_TO DO_
Copy out exactly, from the entries that follow, the line holding "- See [.github/workflows/](.github/workflows/)", the line holding "The module allows you to work with tasks.", and all lines between them, but no pictures.

Records from a data collection
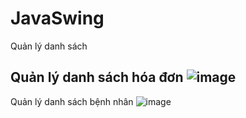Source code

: # JavaSwing
Quản lý danh sách


Quản lý danh sách hóa đơn
![image](https://user-images.githubusercontent.com/85973353/235420315-934aa2ad-cb66-4af5-b3e1-abe268cfb15a.png)
---------------------------------------------------------------------------------------------------------------
Quản lý danh sách bệnh nhân
![image](https://user-images.githubusercontent.com/85973353/235420302-8fe77fb1-b41f-4a51-ba0f-201c581a2ece.png)


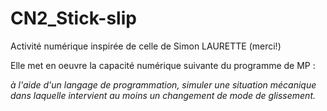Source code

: # CN2_Stick-slip
Activité numérique inspirée de celle de Simon LAURETTE (merci!)
<p>Elle met en oeuvre la capacité numérique suivante du programme de MP :</p>
<p><i>à l'aide d'un langage de programmation, simuler une situation mécanique dans laquelle intervient au moins un changement de mode de glissement.</i></p>

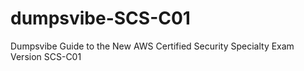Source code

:# dumpsvibe-SCS-C01
Dumpsvibe Guide to the New AWS Certified Security Specialty Exam Version SCS-C01 
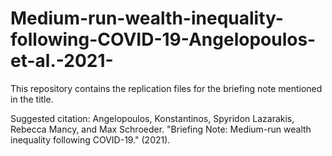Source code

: # Medium-run-wealth-inequality-following-COVID-19-Angelopoulos-et-al.-2021-
This repository contains the replication files for the briefing note mentioned in the title.

Suggested citation:
Angelopoulos, Konstantinos, Spyridon Lazarakis, Rebecca Mancy, and Max Schroeder. "Briefing Note: Medium-run wealth inequality following COVID-19." (2021).
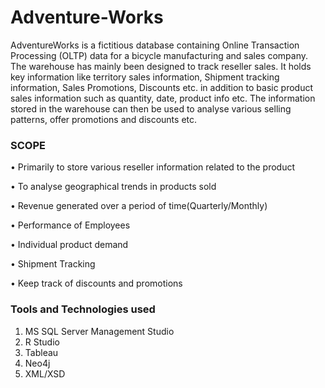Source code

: # Adventure-Works


AdventureWorks is a fictitious database containing Online Transaction Processing (OLTP) data for a bicycle manufacturing and sales company. The warehouse has mainly been designed to track reseller sales. It holds key information like territory sales information, Shipment tracking information, Sales Promotions, Discounts etc. in addition to basic product sales information such as quantity, date, product info etc. 
The information stored in the warehouse can then be used to analyse various selling patterns, offer promotions and discounts etc.


### SCOPE

•	Primarily to store various reseller information related to the product

•	To analyse geographical trends in products sold

•	Revenue generated over a period of time(Quarterly/Monthly)

•	Performance of Employees

•	Individual product demand

•	Shipment Tracking

•	Keep track of discounts and promotions

### Tools and Technologies used

1. MS SQL Server Management Studio
2. R Studio
3. Tableau
4. Neo4j
5. XML/XSD
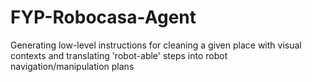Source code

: # FYP-Robocasa-Agent
Generating low-level instructions for cleaning a given place with visual contexts and translating 'robot-able' steps into robot navigation/manipulation plans
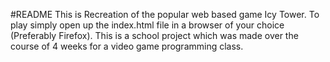 #README
This is Recreation of the popular web based game Icy Tower.
To play simply open up the index.html file in a browser of your choice (Preferably Firefox).
This is a school project which was made over the course of 4 weeks for a video game programming class.

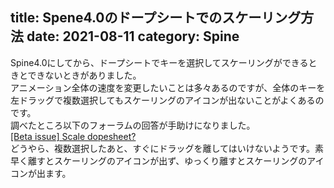 title: Spene4.0のドープシートでのスケーリング方法
date: 2021-08-11
category: Spine
---

Spine4.0にしてから、ドープシートでキーを選択してスケーリングができるときとできないときがありました。  
アニメーション全体の速度を変更したいことは多々あるのですが、全体のキーを左ドラッグで複数選択してもスケーリングのアイコンが出ないことがよくあるのです。  
調べたところ以下のフォーラムの回答が手助けになりました。  
[[Beta issue] Scale dopesheet?](http://esotericsoftware.com/forum/Beta-issue-Scale-dopesheet-15946?p=69765&hilit=scaling+dopesheet#p69765)  
どうやら、複数選択したあと、すぐにドラッグを離してはいけないようです。素早く離すとスケーリングのアイコンが出ず、ゆっくり離すとスケーリングのアイコンが出ます。  
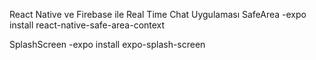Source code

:React Native ve Firebase ile Real Time Chat Uygulaması
SafeArea
-expo install react-native-safe-area-context

SplashScreen
-expo install expo-splash-screen
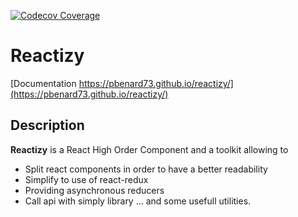 [![Codecov Coverage](https://img.shields.io/codecov/c/github/pbenard73/reactizy.svg?style=flat-square)](https://codecov.io/gh/pbenard73/reactizy/)

# Reactizy

 [Documentation https://pbenard73.github.io/reactizy/](https://pbenard73.github.io/reactizy/)

## Description

**Reactizy**  is a React High Order Component and a toolkit allowing to

* Split react components in order to have a better readability
* Simplify to use of react-redux
* Providing asynchronous reducers
* Call api with simply library
... and some usefull utilities.

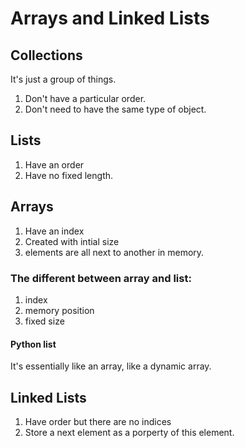 # Arrays and Linked Lists

## Collections

It's just a group of things. 

1. Don't have a particular order.
2. Don't need to have the same type of object.



## Lists

1. Have an order
2. Have no fixed length.



## Arrays

1. Have an index
2. Created with intial size
3. elements are all next to another in memory.



### The different between array and list:

1. index
2. memory position
3. fixed size



#### Python list

It's essentially like an array, like a dynamic array.



## Linked Lists

1. Have order but there are no indices
2. Store a next element as  a porperty of this element.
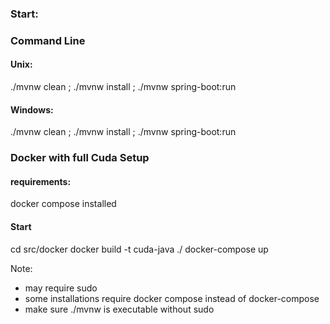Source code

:
### Start:

### Command Line

#### Unix:
./mvnw clean ; ./mvnw install ; ./mvnw spring-boot:run

#### Windows:
./mvnw clean ; ./mvnw install ; ./mvnw spring-boot:run


### Docker with full Cuda Setup

#### requirements:

docker compose installed

#### Start

cd src/docker
docker build -t cuda-java ./
docker-compose up

Note: 
- may require sudo
- some installations require docker compose instead of docker-compose
- make sure ./mvnw is executable without sudo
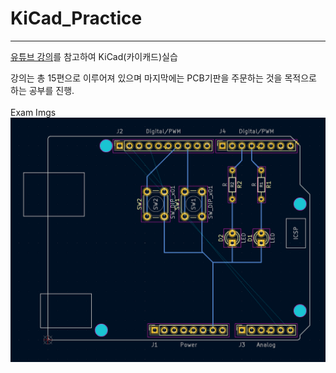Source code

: # KiCad_Practice
***
[유튜브 강의](https://www.youtube.com/watch?v=MrIUESCI15k&list=PLj5NnUk28LOecGFEXqgYY5xdjfHh7dqTh)를 참고하여 KiCad(카이캐드)실습   

강의는 총 15편으로 이루어져 있으며 마지막에는 PCB기판을 주문하는 것을 목적으로 하는 공부를 진행.   
<br>
Exam Imgs
<br>
![pcb](./img/Day1_2번_결과물_PCB도면.png)

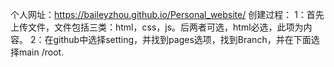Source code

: 个人网址：https://baileyzhou.github.io/Personal_website/
创建过程：
  1：首先上传文件，文件包括三类：html，css，js。后两者可选，html必选，此项为内容。
  2：在github中选择setting，并找到pages选项，找到Branch，并在下面选择main /root.
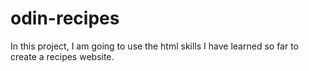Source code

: # odin-recipes
In this project, I am going to use the html skills I have learned so far to create a recipes website. 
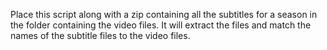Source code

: Place this script along with a zip containing all the subtitles for a season in the folder containing the video files.
It will extract the files and match the names of the subtitle files to the video files.
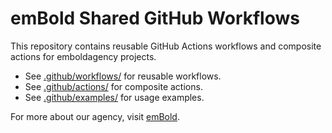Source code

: # emBold Shared GitHub Workflows

This repository contains reusable GitHub Actions workflows and composite actions for emboldagency projects.

- See [.github/workflows/](.github/workflows/) for reusable workflows.
- See [.github/actions/](.github/actions/) for composite actions.
- See [.github/examples/](.github/examples/) for usage examples.

For more about our agency, visit [emBold](http://embold.com/).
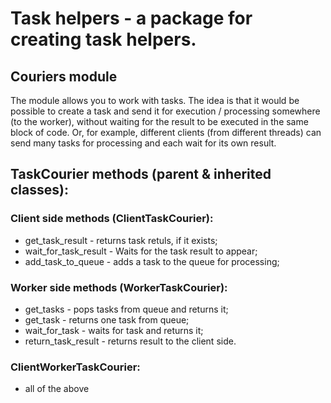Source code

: # Task helpers - a package for creating task helpers.

## Couriers module
The module allows you to work with tasks.
The idea is that it would be possible to create a task and send it for execution / processing somewhere (to the worker), without waiting for the result to be executed in the same block of code.
Or, for example, different clients (from different threads) can send many tasks for processing and each wait for its own result.

## TaskCourier methods (parent & inherited classes):
### Client side methods (ClientTaskCourier):
  - get_task_result - returns task retuls, if it exists;
  - wait_for_task_result - Waits for the task result to appear;
  - add_task_to_queue - adds a task to the queue for processing;
### Worker side methods (WorkerTaskCourier):
  - get_tasks - pops tasks from queue and returns it;
  - get_task - returns one task from queue;
  - wait_for_task - waits for task and returns it;
  - return_task_result - returns result to the client side.
### ClientWorkerTaskCourier:
  - all of the above
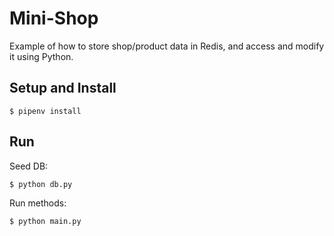 # Mini-Shop

Example of how to store shop/product data in Redis, and access and modify it using Python.

## Setup and Install

    $ pipenv install

## Run

Seed DB:

    $ python db.py

Run methods:

    $ python main.py
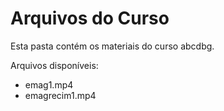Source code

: # Arquivos do Curso

Esta pasta contém os materiais do curso abcdbg.

Arquivos disponíveis:
- emag1.mp4
- emagrecim1.mp4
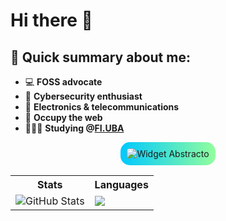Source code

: # Hi there 👋
## 📝 Quick summary about me:
- 💻 **FOSS advocate**
- 🔐 **Cybersecurity enthusiast** 
- 📡 **Electronics & telecommunications**    
- 🏴 **Occupy the web**
- 👩🏻‍💻 **Studying @[FI.UBA](https://www.fi.uba.ar/grado/carreras/ingenieria-en-informatica/plan-de-estudios)**
<div align="center"> 
  <img src="https://via.placeholder.com/800x200.png?text=Widget+Abstracto" alt="Widget Abstracto" style="border-radius: 15px; background: linear-gradient(to right, #00C9FF, #92FE9D); padding: 10px;">

  <table>
    <tr>
      <th>Stats</th>
      <th>Languages</th>
    </tr>
    <tr>
      <td><img src="https://github-readme-stats.vercel.app/api?username=qbixxx&theme=dracula&show_icons=true&count_private=true" alt="GitHub Stats"></td>
      <td><img src="https://github-profile-summary-cards.vercel.app/api/cards/most-commit-language?username=qbixxx&theme=dracula"></td>
    </tr>
  </table>
</div>

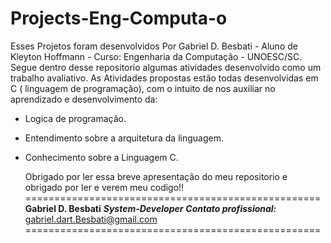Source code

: # Projects-Eng-Computa-o
Esses Projetos foram desenvolvidos Por Gabriel D. Besbati - Aluno de Kleyton Hoffmann - Curso: Engenharia da Computação - UNOESC/SC.
Segue dentro desse repositorio algumas atividades desenvolvido como um trabalho avaliativo.
As Atividades propostas estão todas desenvolvidas em C ( linguagem de programação), com o intuito de nos auxiliar no aprendizado e desenvolvimento da:
- Logica de programação.
- Entendimento sobre a arquitetura da linguagem.
- Conhecimento sobre a Linguagem C.

  Obrigado por ler essa breve apresentação do meu repositorio e obrigado por ler e verem meu codigo!!
===================================================
  **Gabriel D. Besbati**
  **_System-Developer_**
  **_Contato profissional:_** gabriel.dart.Besbati@gmail.com
===================================================
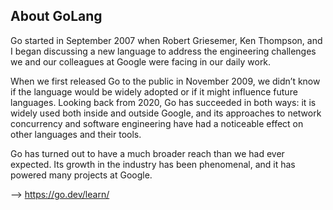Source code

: ## About GoLang

Go started in September 2007 when Robert Griesemer, Ken Thompson, and I began discussing a new language to address the engineering challenges we and our colleagues at Google were facing in our daily work.

When we first released Go to the public in November 2009, we didn’t know if the language would be widely adopted or if it might influence future languages. Looking back from 2020, Go has succeeded in both ways: it is widely used both inside and outside Google, and its approaches to network concurrency and software engineering have had a noticeable effect on other languages and their tools.

Go has turned out to have a much broader reach than we had ever expected. Its growth in the industry has been phenomenal, and it has powered many projects at Google.

--> https://go.dev/learn/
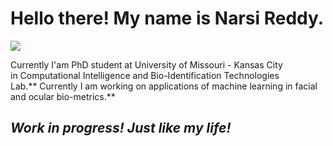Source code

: # **Hello there! My name is Narsi Reddy.**

![](https://avatars3.githubusercontent.com/u/11802437?v=3&s=200?nocache2650=1486853123349)  

Currently I'am PhD student at University of Missouri - Kansas City in Computational Intelligence and Bio-Identification Technologies Lab.** Currently I am working on applications of machine learning in facial and ocular bio-metrics.**

## _Work in progress! Just like my life!_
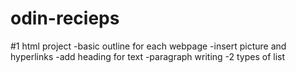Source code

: # odin-recieps
#1 html project
-basic outline for each webpage
-insert picture and hyperlinks
-add heading for text
-paragraph writing
-2 types of list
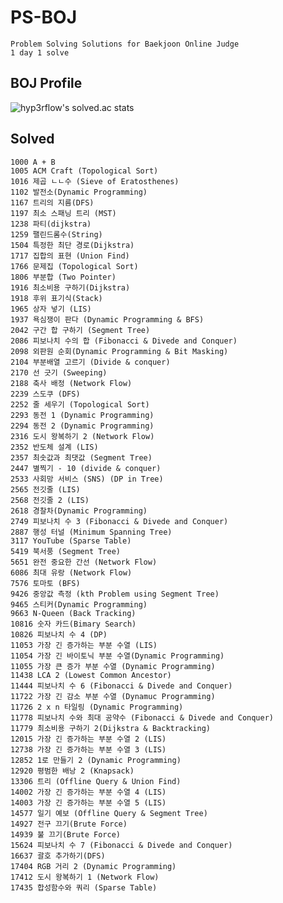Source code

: # PS-BOJ

    Problem Solving Solutions for Baekjoon Online Judge
    1 day 1 solve

## BOJ Profile

![hyp3rflow's solved.ac stats](https://github-readme-solvedac.hyp3rflow.vercel.app/api/?handle=bln01)

## Solved

    1000 A + B
    1005 ACM Craft (Topological Sort)
    1016 제곱 ㄴㄴ수 (Sieve of Eratosthenes)
    1102 발전소(Dynamic Programming)
    1167 트리의 지름(DFS)
    1197 최소 스패닝 트리 (MST)
    1238 파티(dijkstra)
    1259 팰린드롬수(String)
    1504 특정한 최단 경로(Dijkstra)
    1717 집합의 표현 (Union Find)
    1766 문제집 (Topological Sort)
    1806 부분합 (Two Pointer)
    1916 최소비용 구하기(Dijkstra)
    1918 후위 표기식(Stack)
    1965 상자 넣기 (LIS)
    1937 욕심쟁이 판다 (Dynamic Programming & BFS)
    2042 구간 합 구하기 (Segment Tree)
    2086 피보나치 수의 합 (Fibonacci & Divede and Conquer)
    2098 외판원 순회(Dynamic Programming & Bit Masking)
    2104 부분배열 고르기 (Divide & conquer)
    2170 선 긋기 (Sweeping)
    2188 축사 배정 (Network Flow)
    2239 스도쿠 (DFS)
    2252 줄 세우기 (Topological Sort)
    2293 동전 1 (Dynamic Programming)
    2294 동전 2 (Dynamic Programming)
    2316 도시 왕복하기 2 (Network Flow)
    2352 반도체 설계 (LIS)
    2357 최솟값과 최댓값 (Segment Tree)
    2447 별찍기 - 10 (divide & conquer)
    2533 사회망 서비스 (SNS) (DP in Tree)
    2565 전깃줄 (LIS)
    2568 전깃줄 2 (LIS)
    2618 경찰차(Dynamic Programming)
    2749 피보나치 수 3 (Fibonacci & Divede and Conquer)
    2887 행성 터널 (Minimum Spanning Tree)
    3117 YouTube (Sparse Table)
    5419 북서풍 (Segment Tree)
    5651 완전 중요한 간선 (Network Flow)
    6086 최대 유랑 (Network Flow)
    7576 토마토 (BFS)
    9426 중앙값 측정 (kth Problem using Segment Tree)
    9465 스티커(Dynamic Programming)
    9663 N-Queen (Back Tracking)
    10816 숫자 카드(Bimary Search)
    10826 피보나치 수 4 (DP)
    11053 가장 긴 증가하는 부분 수열 (LIS)
    11054 가장 긴 바이토닉 부분 수열(Dynamic Programming)
    11055 가장 큰 증가 부분 수열 (Dynamic Programming)
    11438 LCA 2 (Lowest Common Ancestor)
    11444 피보나치 수 6 (Fibonacci & Divede and Conquer)
    11722 가장 긴 감소 부분 수열 (Dynamuc Programming)
    11726 2 x n 타일링 (Dynamic Programming)
    11778 피보나치 수와 최대 공약수 (Fibonacci & Divede and Conquer)
    11779 최소비용 구하기 2(Dijkstra & Backtracking)
    12015 가장 긴 증가하는 부분 수열 2 (LIS)
    12738 가장 긴 증가하는 부분 수열 3 (LIS)
    12852 1로 만들기 2 (Dynamic Programming)
    12920 평범한 배낭 2 (Knapsack)
    13306 트리 (Offline Query & Union Find)
    14002 가장 긴 증가하는 부분 수열 4 (LIS)
    14003 가장 긴 증가하는 부분 수열 5 (LIS)
    14577 일기 예보 (Offline Query & Segment Tree)
    14927 전구 끄기(Brute Force)
    14939 불 끄기(Brute Force)
    15624 피보나치 수 7 (Fibonacci & Divede and Conquer)
    16637 괄호 추가하기(DFS)
    17404 RGB 거리 2 (Dynamic Programming)
    17412 도시 왕복하기 1 (Network Flow)
    17435 합성함수와 쿼리 (Sparse Table)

_YOUR RESPONSE_
- See [.github/workflows/](.github/workflows/) for reusable workflows.
- See [.github/actions/](.github/actions/) for composite actions.
- See [.github/examples/](.github/examples/) for usage examples.

For more about our agency, visit [emBold](http://embold.com/).
Source code

: # Task helpers - a package for creating task helpers.

## Couriers module
The module allows you to work with tasks.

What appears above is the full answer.